Scan the entries below for the word "automatów" and copy every line in which it occurs.

* [Data extracts]
_ _ _ _ _
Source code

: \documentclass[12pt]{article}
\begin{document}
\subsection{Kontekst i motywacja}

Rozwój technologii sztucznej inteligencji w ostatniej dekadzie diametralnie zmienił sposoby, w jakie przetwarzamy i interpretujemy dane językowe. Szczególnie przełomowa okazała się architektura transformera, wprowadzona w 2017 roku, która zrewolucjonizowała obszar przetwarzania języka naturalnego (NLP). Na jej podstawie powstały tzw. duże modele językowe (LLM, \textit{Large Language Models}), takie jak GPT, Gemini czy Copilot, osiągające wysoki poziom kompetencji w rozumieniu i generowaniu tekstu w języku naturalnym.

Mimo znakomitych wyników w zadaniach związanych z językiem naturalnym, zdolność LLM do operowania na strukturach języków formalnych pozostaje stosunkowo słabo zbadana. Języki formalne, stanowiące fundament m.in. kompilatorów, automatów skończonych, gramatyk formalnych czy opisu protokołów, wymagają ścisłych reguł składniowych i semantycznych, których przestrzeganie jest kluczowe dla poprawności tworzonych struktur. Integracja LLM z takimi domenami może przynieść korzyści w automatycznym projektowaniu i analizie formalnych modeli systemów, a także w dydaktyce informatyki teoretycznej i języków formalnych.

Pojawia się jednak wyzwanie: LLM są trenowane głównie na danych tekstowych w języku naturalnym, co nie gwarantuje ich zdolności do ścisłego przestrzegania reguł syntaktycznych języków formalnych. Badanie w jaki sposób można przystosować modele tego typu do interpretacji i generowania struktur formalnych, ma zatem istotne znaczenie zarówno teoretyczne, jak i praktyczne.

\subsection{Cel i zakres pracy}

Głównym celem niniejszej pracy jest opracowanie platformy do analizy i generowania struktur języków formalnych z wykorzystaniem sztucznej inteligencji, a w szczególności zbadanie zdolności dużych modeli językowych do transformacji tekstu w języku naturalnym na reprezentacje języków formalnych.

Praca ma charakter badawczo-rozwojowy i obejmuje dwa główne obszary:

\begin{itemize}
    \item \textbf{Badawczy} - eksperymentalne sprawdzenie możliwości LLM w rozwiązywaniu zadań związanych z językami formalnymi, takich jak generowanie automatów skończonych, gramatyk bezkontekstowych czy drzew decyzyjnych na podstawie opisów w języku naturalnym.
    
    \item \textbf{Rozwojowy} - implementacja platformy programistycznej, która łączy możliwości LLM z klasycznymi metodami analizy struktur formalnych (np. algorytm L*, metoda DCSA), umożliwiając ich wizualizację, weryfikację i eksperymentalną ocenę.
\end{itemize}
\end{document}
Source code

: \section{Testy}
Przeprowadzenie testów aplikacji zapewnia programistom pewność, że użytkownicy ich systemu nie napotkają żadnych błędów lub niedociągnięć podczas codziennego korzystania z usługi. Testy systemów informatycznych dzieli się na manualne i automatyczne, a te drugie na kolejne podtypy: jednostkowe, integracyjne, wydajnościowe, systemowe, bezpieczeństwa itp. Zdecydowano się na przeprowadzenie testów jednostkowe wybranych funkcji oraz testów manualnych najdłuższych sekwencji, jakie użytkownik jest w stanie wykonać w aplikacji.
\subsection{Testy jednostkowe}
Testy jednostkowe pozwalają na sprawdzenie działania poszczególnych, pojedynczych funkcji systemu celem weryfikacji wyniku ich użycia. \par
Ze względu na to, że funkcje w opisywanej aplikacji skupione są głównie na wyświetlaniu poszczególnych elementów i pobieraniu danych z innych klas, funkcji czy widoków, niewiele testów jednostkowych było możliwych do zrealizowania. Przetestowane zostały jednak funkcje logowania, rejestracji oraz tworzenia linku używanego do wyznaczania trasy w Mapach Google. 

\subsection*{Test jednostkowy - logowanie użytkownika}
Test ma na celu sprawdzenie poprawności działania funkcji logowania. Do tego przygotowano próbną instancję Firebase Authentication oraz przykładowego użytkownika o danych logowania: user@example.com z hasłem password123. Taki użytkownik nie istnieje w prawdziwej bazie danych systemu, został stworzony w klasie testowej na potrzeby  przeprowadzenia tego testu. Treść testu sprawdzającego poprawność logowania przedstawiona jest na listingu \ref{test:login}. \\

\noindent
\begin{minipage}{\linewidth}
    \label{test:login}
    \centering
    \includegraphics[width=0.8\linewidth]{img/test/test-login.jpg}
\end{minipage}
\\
_ _ _ _ _
* [Answer for this exercise]
Mimo znakomitych wyników w zadaniach związanych z językiem naturalnym, zdolność LLM do operowania na strukturach języków formalnych pozostaje stosunkowo słabo zbadana. Języki formalne, stanowiące fundament m.in. kompilatorów, automatów skończonych, gramatyk formalnych czy opisu protokołów, wymagają ścisłych reguł składniowych i semantycznych, których przestrzeganie jest kluczowe dla poprawności tworzonych struktur. Integracja LLM z takimi domenami może przynieść korzyści w automatycznym projektowaniu i analizie formalnych modeli systemów, a także w dydaktyce informatyki teoretycznej i języków formalnych.
    \item \textbf{Badawczy} - eksperymentalne sprawdzenie możliwości LLM w rozwiązywaniu zadań związanych z językami formalnymi, takich jak generowanie automatów skończonych, gramatyk bezkontekstowych czy drzew decyzyjnych na podstawie opisów w języku naturalnym.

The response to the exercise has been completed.